Sen. Thomas Harkin (D-Iowa) introduced the amendment, S.A. 3920, together with a bipartisan group of colleagues that included Sen. Charles Grassley (R-Iowa), as well as Sens. Earl Benjamin Nelson (D-Neb.), Michael Johanns (R-Neb.) and Patrick Leahy (D-Vt). Harkin and colleagues have been trying to add the amendment to S.A. 3937, a substitute version of S. 3217, the Restoring American Financial Stability Act. Harkin and other S.A. 3920 supporters needed unanimous consent from members of the Senate to have the amendment come up for consideration.
Sen. Akaka was the only member of the Senate to speak out against approving S.A. 3920, but observers say they think a number of Republicans also oppose the amendment.

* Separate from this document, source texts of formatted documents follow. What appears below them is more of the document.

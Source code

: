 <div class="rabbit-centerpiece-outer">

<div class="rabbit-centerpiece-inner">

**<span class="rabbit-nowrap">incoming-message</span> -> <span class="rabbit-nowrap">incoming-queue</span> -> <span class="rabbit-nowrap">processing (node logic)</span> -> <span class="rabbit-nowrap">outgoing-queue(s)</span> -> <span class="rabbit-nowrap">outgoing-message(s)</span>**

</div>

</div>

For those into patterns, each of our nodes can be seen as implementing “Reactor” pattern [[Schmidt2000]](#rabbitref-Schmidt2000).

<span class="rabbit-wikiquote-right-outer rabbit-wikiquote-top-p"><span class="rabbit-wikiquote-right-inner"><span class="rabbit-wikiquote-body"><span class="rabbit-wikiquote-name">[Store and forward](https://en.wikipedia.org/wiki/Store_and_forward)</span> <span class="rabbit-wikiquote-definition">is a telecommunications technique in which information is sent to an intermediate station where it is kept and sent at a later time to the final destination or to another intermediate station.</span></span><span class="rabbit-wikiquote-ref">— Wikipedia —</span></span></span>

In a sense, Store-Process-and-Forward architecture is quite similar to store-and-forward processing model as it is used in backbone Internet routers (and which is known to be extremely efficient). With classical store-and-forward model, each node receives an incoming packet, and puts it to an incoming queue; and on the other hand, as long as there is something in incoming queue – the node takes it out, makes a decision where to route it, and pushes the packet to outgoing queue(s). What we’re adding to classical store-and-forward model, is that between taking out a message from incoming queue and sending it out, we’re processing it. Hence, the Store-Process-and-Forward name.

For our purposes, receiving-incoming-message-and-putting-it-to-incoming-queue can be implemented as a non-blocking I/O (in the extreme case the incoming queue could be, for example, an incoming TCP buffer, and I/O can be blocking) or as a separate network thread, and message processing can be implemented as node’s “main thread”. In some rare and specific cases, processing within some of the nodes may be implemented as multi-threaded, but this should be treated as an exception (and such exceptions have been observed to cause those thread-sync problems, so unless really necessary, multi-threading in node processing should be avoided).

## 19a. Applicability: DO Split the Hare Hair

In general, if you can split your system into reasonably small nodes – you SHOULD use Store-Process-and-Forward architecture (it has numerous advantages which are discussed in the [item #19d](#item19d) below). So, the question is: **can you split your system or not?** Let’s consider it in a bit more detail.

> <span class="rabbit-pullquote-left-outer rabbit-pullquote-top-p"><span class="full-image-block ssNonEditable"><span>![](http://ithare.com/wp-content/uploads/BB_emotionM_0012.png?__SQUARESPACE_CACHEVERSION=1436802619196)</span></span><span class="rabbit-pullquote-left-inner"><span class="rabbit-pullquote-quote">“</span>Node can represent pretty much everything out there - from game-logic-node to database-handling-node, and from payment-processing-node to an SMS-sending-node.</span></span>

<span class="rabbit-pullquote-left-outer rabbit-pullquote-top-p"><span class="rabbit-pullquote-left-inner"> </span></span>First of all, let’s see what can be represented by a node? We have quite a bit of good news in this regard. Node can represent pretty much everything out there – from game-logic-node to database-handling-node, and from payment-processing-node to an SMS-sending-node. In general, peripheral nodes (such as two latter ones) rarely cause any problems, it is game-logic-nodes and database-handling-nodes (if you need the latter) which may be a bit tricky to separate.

“I'm not alone in my opposition to the amendment,” Akaka said on the Senate floor, according to press reports. Sen. Akaka noted that groups opposing the amendment include the AARP, the Consumer Confederation of America, and the North American Securities Administrators Association.

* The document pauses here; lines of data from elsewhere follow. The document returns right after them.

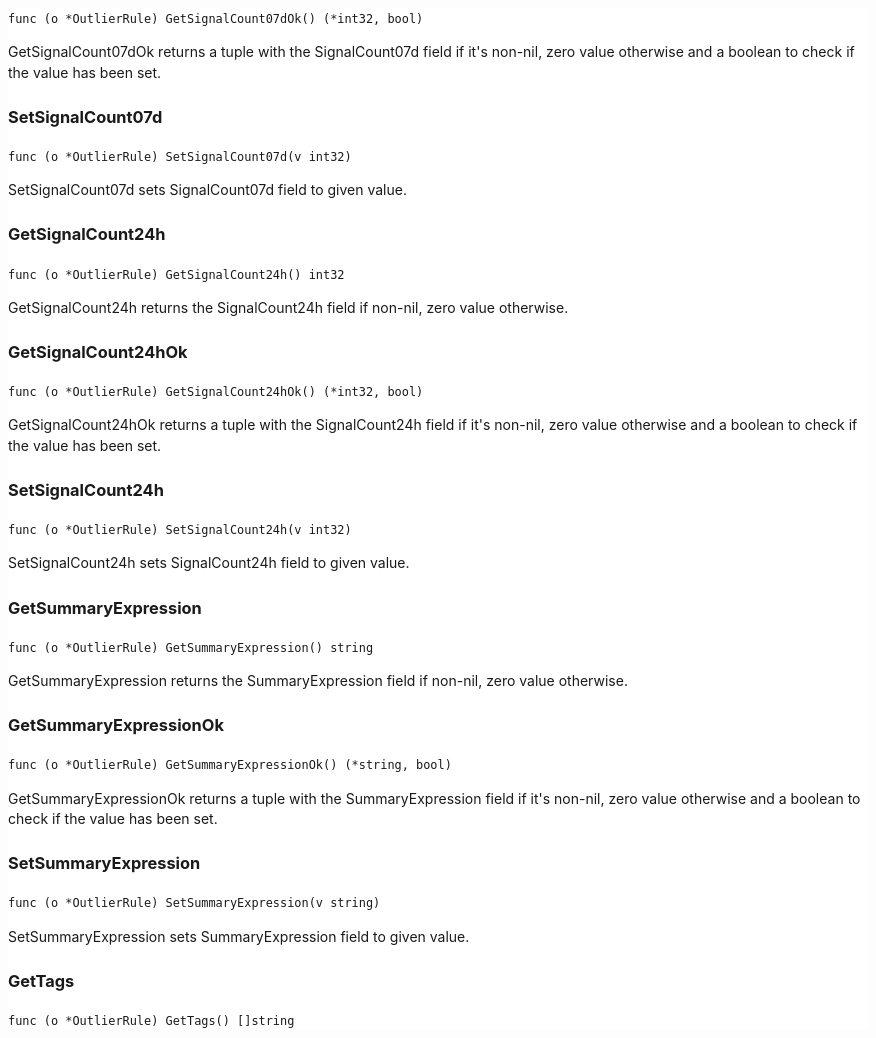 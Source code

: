 `func (o *OutlierRule) GetSignalCount07dOk() (*int32, bool)`

GetSignalCount07dOk returns a tuple with the SignalCount07d field if it's non-nil, zero value otherwise
and a boolean to check if the value has been set.

### SetSignalCount07d

`func (o *OutlierRule) SetSignalCount07d(v int32)`

SetSignalCount07d sets SignalCount07d field to given value.


### GetSignalCount24h

`func (o *OutlierRule) GetSignalCount24h() int32`

GetSignalCount24h returns the SignalCount24h field if non-nil, zero value otherwise.

### GetSignalCount24hOk

`func (o *OutlierRule) GetSignalCount24hOk() (*int32, bool)`

GetSignalCount24hOk returns a tuple with the SignalCount24h field if it's non-nil, zero value otherwise
and a boolean to check if the value has been set.

### SetSignalCount24h

`func (o *OutlierRule) SetSignalCount24h(v int32)`

SetSignalCount24h sets SignalCount24h field to given value.


### GetSummaryExpression

`func (o *OutlierRule) GetSummaryExpression() string`

GetSummaryExpression returns the SummaryExpression field if non-nil, zero value otherwise.

### GetSummaryExpressionOk

`func (o *OutlierRule) GetSummaryExpressionOk() (*string, bool)`

GetSummaryExpressionOk returns a tuple with the SummaryExpression field if it's non-nil, zero value otherwise
and a boolean to check if the value has been set.

### SetSummaryExpression

`func (o *OutlierRule) SetSummaryExpression(v string)`

SetSummaryExpression sets SummaryExpression field to given value.


### GetTags

`func (o *OutlierRule) GetTags() []string`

“The Harkin Amendment would overturn the SEC rule, which is designed to provide disclosure, suitability, and sales practice protections afforded by state and federal securities laws,” AARP wrote in a letter to the Senate. “If this amendment is adopted, the industry will be encouraged to develop hybrid products in the future specifically designed to evade a regulatory regime designed to protect consumers.”
In a May 14 letter to the Senate, NASAA and CFA said regulating equity-indexed annuities as securities “is long overdue and vitally important to our nation’s investors.”
Sen. Harkin’s amendment “would prevent indexed annuities investors from benefiting from strong protections from federal securities laws,” Sen. Akaka said, adding that some consumers in Hawaii have been hurt when they bought state-regulated FIAs.
“Deceptive sales practices have been found to be used in these products,” Sen. Akaka said. “An individual in Hawaii pushed equity index annuities to collect high commissions at the expense of senior investors. Those investors least able to effectively evaluate financial products need these federal protections, without question. And they've been suffering.”
Sen. Harkin pointed out that Congress has intentionally left insurance regulation up to the states. “If the SEC is able to grab a hold of this kind of an instrument, what’s to keep them from saying, well, now we’re going to take over whole life insurance policies too?” Sen. Harkin asked. “Because we’ve had problems with whole life insurance policies too, you know, folks. That’s why insurance commissioners keep track of this. They crack down. They change their policies, they change their rules and regulations to cover these kinds of happenings. So unless we’re to the point of saying we’re going to federalize all insurance in America, if we’re there, well, okay. I’d like to see that vote happen here."